- **Assigned task**: Copy every line of the records below where the word "partir" occurs.

- **Provided records**:

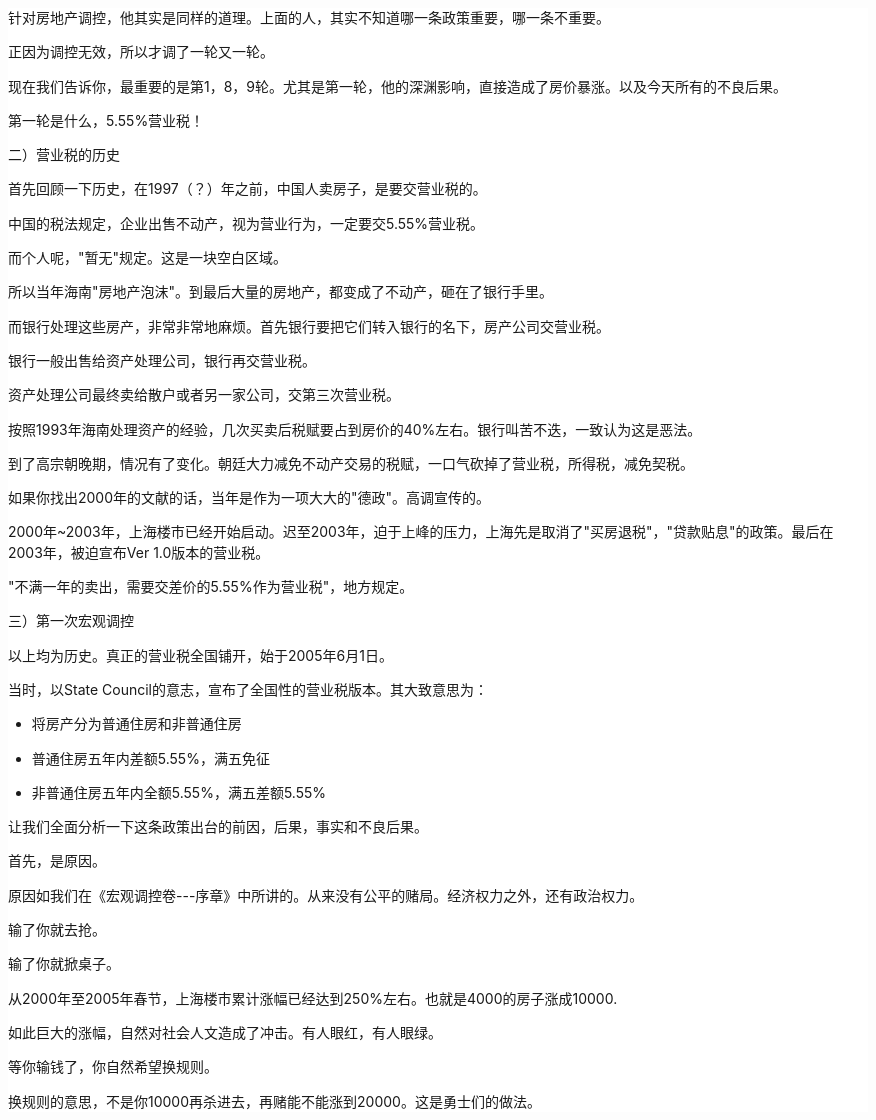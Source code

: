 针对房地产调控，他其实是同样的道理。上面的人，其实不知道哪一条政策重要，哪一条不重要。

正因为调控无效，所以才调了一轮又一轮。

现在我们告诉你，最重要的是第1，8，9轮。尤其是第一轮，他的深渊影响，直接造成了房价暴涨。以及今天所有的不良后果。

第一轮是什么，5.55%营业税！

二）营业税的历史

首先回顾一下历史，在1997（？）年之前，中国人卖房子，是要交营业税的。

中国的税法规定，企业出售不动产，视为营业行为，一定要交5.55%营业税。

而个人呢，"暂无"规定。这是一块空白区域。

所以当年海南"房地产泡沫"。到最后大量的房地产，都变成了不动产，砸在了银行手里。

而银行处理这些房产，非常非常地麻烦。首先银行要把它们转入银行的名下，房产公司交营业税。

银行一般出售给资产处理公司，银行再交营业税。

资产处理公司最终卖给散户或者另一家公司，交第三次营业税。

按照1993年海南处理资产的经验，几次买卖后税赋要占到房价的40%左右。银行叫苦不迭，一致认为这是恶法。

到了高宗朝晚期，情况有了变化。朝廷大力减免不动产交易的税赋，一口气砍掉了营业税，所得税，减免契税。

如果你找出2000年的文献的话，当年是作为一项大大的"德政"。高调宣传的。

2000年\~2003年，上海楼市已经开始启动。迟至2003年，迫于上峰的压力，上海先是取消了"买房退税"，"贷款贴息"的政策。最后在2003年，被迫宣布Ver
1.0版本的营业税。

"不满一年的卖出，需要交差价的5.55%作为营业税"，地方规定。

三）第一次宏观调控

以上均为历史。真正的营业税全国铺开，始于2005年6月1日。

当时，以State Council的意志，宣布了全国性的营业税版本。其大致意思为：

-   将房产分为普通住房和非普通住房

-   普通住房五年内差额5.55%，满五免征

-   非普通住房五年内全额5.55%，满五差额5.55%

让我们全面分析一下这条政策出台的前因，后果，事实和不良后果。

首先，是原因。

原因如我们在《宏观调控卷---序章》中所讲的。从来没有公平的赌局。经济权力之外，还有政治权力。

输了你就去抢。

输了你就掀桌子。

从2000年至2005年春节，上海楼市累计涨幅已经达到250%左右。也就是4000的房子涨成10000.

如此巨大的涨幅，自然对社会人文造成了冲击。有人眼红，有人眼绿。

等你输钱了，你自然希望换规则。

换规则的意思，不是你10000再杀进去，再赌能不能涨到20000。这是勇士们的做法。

--

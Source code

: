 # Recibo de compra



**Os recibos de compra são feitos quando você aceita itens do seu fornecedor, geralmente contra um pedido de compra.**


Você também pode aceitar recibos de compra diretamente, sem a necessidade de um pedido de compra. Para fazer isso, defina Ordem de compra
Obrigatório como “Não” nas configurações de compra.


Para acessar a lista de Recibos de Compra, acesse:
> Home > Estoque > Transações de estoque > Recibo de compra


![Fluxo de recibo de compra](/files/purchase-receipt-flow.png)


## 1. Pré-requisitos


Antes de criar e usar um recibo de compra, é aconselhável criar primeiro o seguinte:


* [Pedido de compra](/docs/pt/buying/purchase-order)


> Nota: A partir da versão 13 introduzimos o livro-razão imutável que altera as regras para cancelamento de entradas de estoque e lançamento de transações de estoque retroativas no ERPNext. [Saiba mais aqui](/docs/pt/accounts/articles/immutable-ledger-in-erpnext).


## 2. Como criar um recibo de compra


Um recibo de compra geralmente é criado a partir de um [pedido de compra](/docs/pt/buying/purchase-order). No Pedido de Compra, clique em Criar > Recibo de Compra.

- **Written reply**:
> Nota: A partir da versão 13 introduzimos o livro-razão imutável que altera as regras para cancelamento de entradas de estoque e lançamento de transações de estoque retroativas no ERPNext. [Saiba mais aqui](/docs/pt/accounts/articles/immutable-ledger-in-erpnext).
Um recibo de compra geralmente é criado a partir de um [pedido de compra](/docs/pt/buying/purchase-order). No Pedido de Compra, clique em Criar > Recibo de Compra.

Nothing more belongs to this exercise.